What makes less sense? Why does one person or firm not have all the power? Why don’t a few families control all the wealth, one or two governments control the globe? Why isn’t there a president of Earth? As much as it seems that power and wealth are centralized, the world’s richest man owns just 0.04% of the world’s net worth.

Throughout history, nobody has come close to amassing total control. The mightiest empires were still minority owners of planet Earth. Before her death in 1901, Queen Victoria oversaw a kingdom that spanned roughly a quarter of the globe’s land surface and ruled just 23% of the world’s population. At its peak in 1300, the Mongol Empire controlled about 18% of the Earth.
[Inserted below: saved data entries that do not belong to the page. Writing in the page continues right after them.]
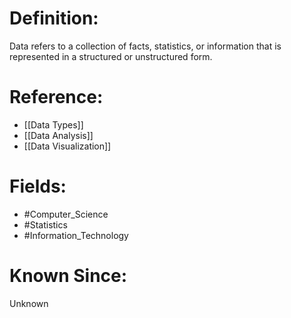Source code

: 

# Definition:
Data refers to a collection of facts, statistics, or information that is represented in a structured or unstructured form.

# Reference:
- [[Data Types]]
- [[Data Analysis]]
- [[Data Visualization]]

# Fields: 
- #Computer_Science
- #Statistics
- #Information_Technology

# Known Since:
Unknown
The Roman Empire was even smaller (4%).

As they gained territory and resources, each empire continued to expand. Brits in 1910 had witnessed six decades of growth. With each land grab came greater stores of resources, more coffee and molasses to import to their island. This created new markets and business opportunities to fund more land grabs. And the wheel turned.

However, from the British Empire to the Qing Dynasty to the Ottomans, they all have one thing in common: They all fall.

Balance

A celestial pillar of the universe is that it abhors absolute control. No individual or institution has ever achieved it. Apex predators cannot eliminate their prey without starving themselves. If there are too many wolves eating too many deer, the wolf population declines, as they run out of deer to feed on. Balance is fundamental to ecological systems, and the same is true (over the long term) in our human-made world.

But Why?

A powerful entity or person collapsing under the weight of their own success is not a novel concept. The Ancient Greeks had a word for it: hubris, an excessive confidence in defiance of the gods. For us, it means excessive confidence preceding downfall. Which more or less equates to the same thing, because for the Greeks, defying the gods almost always led to death.

A more recent version of this ancient story that fits our tech-obsessed moment is Frankenstein. Inebriated on his own brilliance, Dr. Frankenstein tries to defy the natural order and create life. In doing so, he makes something too hideous to contain, and that’s his doom. His last words in the novel are an instruction to “avoid ambition.”

Corporate

Corporate hubris takes various forms. Research shows overconfident CEOs are prone to distorting their investment decisions: They overinvest when cash flows are strong, and cut too deep when they need external financing. Case in point is Meta, where we’re witnessing hubris play out in dramatic form. The unconstrained boy-king is betting his company — his shareholder’s company, really — on a fever dream in which he is God in a world littered with Nissan and Nespresso billboards, a “metaverse.” More recently, FTX founder Sam Bankman-Fried believed he could defy the laws of economics and borrow against large sums of a fake currency he made up. Essentially, Bankman-Fried constructed the Burj Khalifa on a foundation of quicksand. And now comes the fall.

A desire to keep things as they are can also initiate a slow burn to the ground. The innovator’s dilemma is not a function of arrogance, but limits — the limits power imposes. A colleague of mine at NYU, Aswath Damodaran, has done important research on the life cycle of successful corporations. Vibrance and innovation fuel their ascent, but the comforts of cash flows and the desire to keep them flowing make them slow and afraid. The best companies build moats so they can protect their earnings and extend their lifespan. The next best firms recognize they are maturing and age gracefully: They return money to shareholders, distribute dividends, and pay debt down. Also, few CEOs invest the GDP of Costa Rica into a megalomaniacal, yet lame, attempt to replicate our world … without legs. A digital Frankenstein, if you will.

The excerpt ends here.